Nel Mezzogiorno si delinea una netta cesura tra dinamica economica che, seppur in rallentamento, ha ripreso a muoversi dopo la crisi, e una dinamica sociale che tende ad escludere una quota crescente di cittadini dal mercato del lavoro, ampliando le sacche di povertà e di disagio a nuove fasce della popolazione. Il numero di famiglie meridionali con tutti i componenti in cerca di occupazione è raddoppiato tra il 2010 e il 2018, da 362 mila a 600 mila (nel Centro-Nord sono 470 mila).
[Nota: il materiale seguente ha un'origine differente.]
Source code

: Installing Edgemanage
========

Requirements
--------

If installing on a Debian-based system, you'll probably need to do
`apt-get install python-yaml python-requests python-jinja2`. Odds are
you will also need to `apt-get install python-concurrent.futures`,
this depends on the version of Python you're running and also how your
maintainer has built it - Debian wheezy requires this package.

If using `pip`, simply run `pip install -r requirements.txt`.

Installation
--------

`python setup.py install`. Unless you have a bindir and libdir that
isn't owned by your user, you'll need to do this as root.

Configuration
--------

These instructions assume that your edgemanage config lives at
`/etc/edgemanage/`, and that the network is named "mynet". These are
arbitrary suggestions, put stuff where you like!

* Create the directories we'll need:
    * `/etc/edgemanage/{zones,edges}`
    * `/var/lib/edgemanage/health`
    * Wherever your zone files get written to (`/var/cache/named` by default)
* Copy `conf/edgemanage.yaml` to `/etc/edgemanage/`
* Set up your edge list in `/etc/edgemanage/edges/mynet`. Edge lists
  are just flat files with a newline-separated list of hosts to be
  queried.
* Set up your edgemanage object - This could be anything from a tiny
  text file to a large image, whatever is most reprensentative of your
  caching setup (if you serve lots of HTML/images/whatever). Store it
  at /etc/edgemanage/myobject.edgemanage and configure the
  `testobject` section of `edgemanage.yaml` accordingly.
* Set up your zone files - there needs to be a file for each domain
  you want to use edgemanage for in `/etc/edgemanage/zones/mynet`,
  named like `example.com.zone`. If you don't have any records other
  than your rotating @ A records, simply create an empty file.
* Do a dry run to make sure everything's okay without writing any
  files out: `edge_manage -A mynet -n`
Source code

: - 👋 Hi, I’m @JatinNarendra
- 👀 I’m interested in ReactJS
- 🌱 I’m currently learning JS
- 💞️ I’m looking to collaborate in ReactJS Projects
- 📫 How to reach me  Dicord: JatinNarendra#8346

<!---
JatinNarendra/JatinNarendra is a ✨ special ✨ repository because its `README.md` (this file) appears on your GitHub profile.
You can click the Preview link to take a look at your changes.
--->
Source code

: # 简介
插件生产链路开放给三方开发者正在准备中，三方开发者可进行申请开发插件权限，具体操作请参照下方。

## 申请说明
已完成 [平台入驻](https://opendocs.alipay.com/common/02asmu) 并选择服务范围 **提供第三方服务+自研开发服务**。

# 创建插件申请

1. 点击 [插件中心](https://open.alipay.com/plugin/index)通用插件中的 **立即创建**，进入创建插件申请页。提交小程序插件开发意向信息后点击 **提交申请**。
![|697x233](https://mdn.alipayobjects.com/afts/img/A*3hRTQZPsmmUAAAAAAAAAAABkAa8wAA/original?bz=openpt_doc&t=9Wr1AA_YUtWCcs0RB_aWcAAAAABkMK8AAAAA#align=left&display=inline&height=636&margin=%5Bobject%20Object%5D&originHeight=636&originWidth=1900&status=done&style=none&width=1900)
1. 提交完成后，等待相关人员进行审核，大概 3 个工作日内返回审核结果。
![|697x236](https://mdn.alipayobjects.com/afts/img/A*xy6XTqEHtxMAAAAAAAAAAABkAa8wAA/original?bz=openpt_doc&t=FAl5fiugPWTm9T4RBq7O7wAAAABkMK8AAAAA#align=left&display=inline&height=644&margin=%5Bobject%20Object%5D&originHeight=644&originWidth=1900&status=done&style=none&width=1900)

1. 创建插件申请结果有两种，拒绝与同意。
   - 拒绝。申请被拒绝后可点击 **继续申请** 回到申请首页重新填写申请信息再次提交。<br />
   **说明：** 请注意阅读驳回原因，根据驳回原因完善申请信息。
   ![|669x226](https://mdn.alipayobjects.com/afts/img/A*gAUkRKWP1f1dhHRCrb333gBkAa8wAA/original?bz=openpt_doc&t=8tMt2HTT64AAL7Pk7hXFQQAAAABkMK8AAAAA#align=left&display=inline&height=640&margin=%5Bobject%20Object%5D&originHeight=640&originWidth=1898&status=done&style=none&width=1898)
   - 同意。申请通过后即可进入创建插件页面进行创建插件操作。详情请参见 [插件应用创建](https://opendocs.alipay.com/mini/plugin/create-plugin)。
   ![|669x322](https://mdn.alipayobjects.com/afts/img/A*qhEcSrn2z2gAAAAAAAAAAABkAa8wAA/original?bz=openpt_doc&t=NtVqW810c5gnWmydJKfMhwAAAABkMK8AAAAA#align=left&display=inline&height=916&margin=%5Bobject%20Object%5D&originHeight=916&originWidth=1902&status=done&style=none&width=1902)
Il numero di famiglie senza alcun occupato è cresciuto anche nel 2016 e nel 2017, in media del 2% all’anno, nonostante la crescita dell’occupazione complessiva, a conferma del consolidarsi di aree di esclusione all’interno del Mezzogiorno, concentrate prevalentemente nelle grandi periferie urbane.

Si tratta di sacche di crescente emarginazione e degrado sociale, che scontano anche la debolezza dei servizi pubblici nelle aree periferiche. Preoccupante la crescita del fenomeno dei working poors: la crescita del lavoro a bassa retribuzione, dovuto a complessiva dequalificazione delle occupazioni e all’esplosione del part time involontario, è una delle cause, in particolare nel Mezzogiorno, per cui la crescita occupazionale nella ripresa non è stata in grado di incidere su un quadro di emergenza sociale sempre più allarmante.
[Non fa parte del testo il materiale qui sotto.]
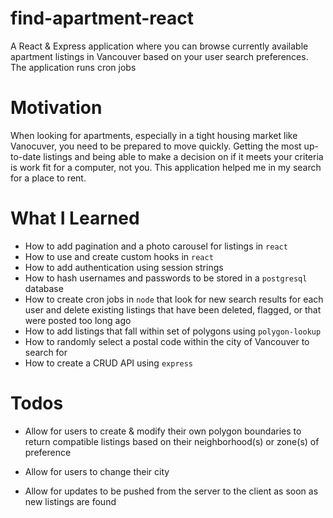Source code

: # find-apartment-react

A React & Express application where you can browse currently available apartment listings in Vancouver based on your user search preferences. The application runs cron jobs

# Motivation

When looking for apartments, especially in a tight housing market like Vanocuver, you need to be prepared to move quickly. Getting the most up-to-date listings and being able to make a decision on if it meets your criteria is work fit for a computer, not you. This application helped me in my search for a place to rent.

# What I Learned

-   How to add pagination and a photo carousel for listings in `react`
-   How to use and create custom hooks in `react`
-   How to add authentication using session strings
-   How to hash usernames and passwords to be stored in a `postgresql` database
-   How to create cron jobs in `node` that look for new search results for each user and delete existing listings that have been deleted, flagged, or that were posted too long ago
-   How to add listings that fall within set of polygons using `polygon-lookup`
-   How to randomly select a postal code within the city of Vancouver to search for
-   How to create a CRUD API using `express`

# Todos

-   Allow for users to create & modify their own polygon boundaries to return compatible listings based on their neighborhood(s) or zone(s) of preference

-   Allow for users to change their city

-   Allow for updates to be pushed from the server to the client as soon as new listings are found
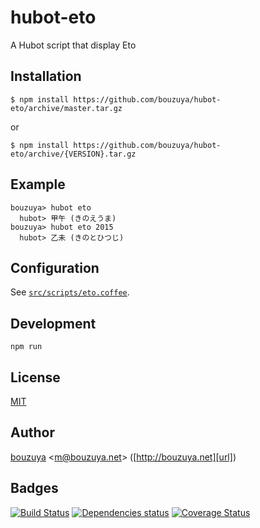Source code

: # hubot-eto

A Hubot script that display Eto

## Installation

    $ npm install https://github.com/bouzuya/hubot-eto/archive/master.tar.gz

or

    $ npm install https://github.com/bouzuya/hubot-eto/archive/{VERSION}.tar.gz

## Example

    bouzuya> hubot eto
      hubot> 甲午 (きのえうま)
    bouzuya> hubot eto 2015
      hubot> 乙未 (きのとひつじ)

## Configuration

See [`src/scripts/eto.coffee`](src/scripts/eto.coffee).

## Development

`npm run`

## License

[MIT](LICENSE)

## Author

[bouzuya][user] &lt;[m@bouzuya.net][mail]&gt; ([http://bouzuya.net][url])

## Badges

[![Build Status][travis-badge]][travis]
[![Dependencies status][david-dm-badge]][david-dm]
[![Coverage Status][coveralls-badge]][coveralls]

[travis]: https://travis-ci.org/bouzuya/hubot-eto
[travis-badge]: https://travis-ci.org/bouzuya/hubot-eto.svg?branch=master
[david-dm]: https://david-dm.org/bouzuya/hubot-eto
[david-dm-badge]: https://david-dm.org/bouzuya/hubot-eto.png
[coveralls]: https://coveralls.io/r/bouzuya/hubot-eto
[coveralls-badge]: https://img.shields.io/coveralls/bouzuya/hubot-eto.svg
[user]: https://github.com/bouzuya
[mail]: mailto:m@bouzuya.net
[url]: http://bouzuya.net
Un territorio che perde i suoi giovani è un territorio che perde il futuro. E il Mezzogiorno ha bisogno di tutto, tranne che di perdere ulteriore terreno. Il drammatico calo demografico che nell’ultimo decennio ha colpito il Sud Italia, oltre a riflettere il profondo disagio che impoverisce il nostro tessuto sociale, testimonia che la questione meridionale è tutt’altro che risolta. Inutile nascondersi dietro un dito”. Commenta così Aldo Patriciello, europarlamentare e membro del Gruppo Ppe al Parlamento europeo, le anticipazioni del rapporto Svimez sull’economia e la società del Mezzogiorno 2018 presentate a Roma alla presenza del Ministro per il Sud Barbara Lezzi.
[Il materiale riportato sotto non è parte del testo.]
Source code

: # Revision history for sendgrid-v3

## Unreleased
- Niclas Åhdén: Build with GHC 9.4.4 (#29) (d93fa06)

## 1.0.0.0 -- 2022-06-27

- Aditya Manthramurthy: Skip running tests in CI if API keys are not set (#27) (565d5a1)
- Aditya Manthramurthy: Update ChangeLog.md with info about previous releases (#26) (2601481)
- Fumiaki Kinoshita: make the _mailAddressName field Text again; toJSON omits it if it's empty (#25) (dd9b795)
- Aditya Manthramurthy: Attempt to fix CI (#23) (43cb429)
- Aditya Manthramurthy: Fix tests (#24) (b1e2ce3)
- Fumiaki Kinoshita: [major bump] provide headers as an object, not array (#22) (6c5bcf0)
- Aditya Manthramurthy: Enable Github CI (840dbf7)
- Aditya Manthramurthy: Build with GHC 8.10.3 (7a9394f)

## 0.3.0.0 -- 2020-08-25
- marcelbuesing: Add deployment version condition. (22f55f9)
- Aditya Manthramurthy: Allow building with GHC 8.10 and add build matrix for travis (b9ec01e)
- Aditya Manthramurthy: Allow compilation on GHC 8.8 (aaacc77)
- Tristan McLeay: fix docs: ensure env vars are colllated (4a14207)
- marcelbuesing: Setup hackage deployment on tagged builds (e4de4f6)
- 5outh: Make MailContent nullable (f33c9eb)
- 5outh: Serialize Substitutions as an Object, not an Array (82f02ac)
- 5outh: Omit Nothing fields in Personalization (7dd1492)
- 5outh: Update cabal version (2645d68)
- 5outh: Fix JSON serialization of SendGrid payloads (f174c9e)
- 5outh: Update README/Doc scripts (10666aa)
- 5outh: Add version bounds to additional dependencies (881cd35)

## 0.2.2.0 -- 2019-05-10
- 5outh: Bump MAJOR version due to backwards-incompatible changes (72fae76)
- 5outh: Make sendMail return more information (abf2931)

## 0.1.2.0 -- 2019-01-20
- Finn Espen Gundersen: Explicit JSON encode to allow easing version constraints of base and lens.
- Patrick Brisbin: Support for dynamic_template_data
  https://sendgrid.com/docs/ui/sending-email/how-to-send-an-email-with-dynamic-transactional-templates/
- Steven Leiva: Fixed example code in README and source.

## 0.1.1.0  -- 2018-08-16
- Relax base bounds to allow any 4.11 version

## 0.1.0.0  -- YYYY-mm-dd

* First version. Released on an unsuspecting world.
“Quasi due milioni di cittadini emigrati costituiscono un dato più che allarmante” – afferma Patriciello. “Fino a quando si continuerà a non affrontare seriamente il nodo della enorme sperequazione presente nella nostra penisola – spiega l’eurodeputato molisano – sarà difficile ritornare ai livelli di ricchezza pre-crisi e arrestare, di conseguenza, l’emigrazione dei nostri giovani. E non lo dico soltanto io, ma tutti i principali centri di ricerca e statistica nazionali ed europei: senza uno strutturale processo di crescita del Mezzogiorno è impensabile generare livelli di sostenibilità economica adeguati per l’intero Paese. A meno che non si voglia istituzionalizzare una volta e per sempre il divario tra nord e sud ed applicare un principio di darwinismo territoriale in base al quale solo le Regioni ricche saranno in grado di sopravvivere e reggere la sfida competitiva, mentre quelle a basso reddito resteranno perennemente indietro. Occorre dunque – afferma Patriciello –  recuperare quella centralità politica smarrita negli ultimi anni e realizzare una base su cui costruire un discorso a lungo termine: serve un vero e proprio Piano Marshall per il Sud che sia il frutto di una strategia tra Unione Europea, Governo e istituzioni regionali. Abbiamo già ampiamente sperimentato l’inefficacia di interventi emergenziali o dettati da particolari circostanze del momento. C’è bisogno invece di invertire la rotta e di dare un segnale di forte discontinuità con il passato: un Mezzogiorno periferia economica del Paese non conviene a nessuno. I dati di questi ultimi giorni – conclude l’europarlamentare azzurro –  non fanno altro che certificare una realtà ben nota a tutti ma che stranamente, fino ad oggi, fa fatica ad entrare nelle priorità dell’agenda politica del nostro Paese”.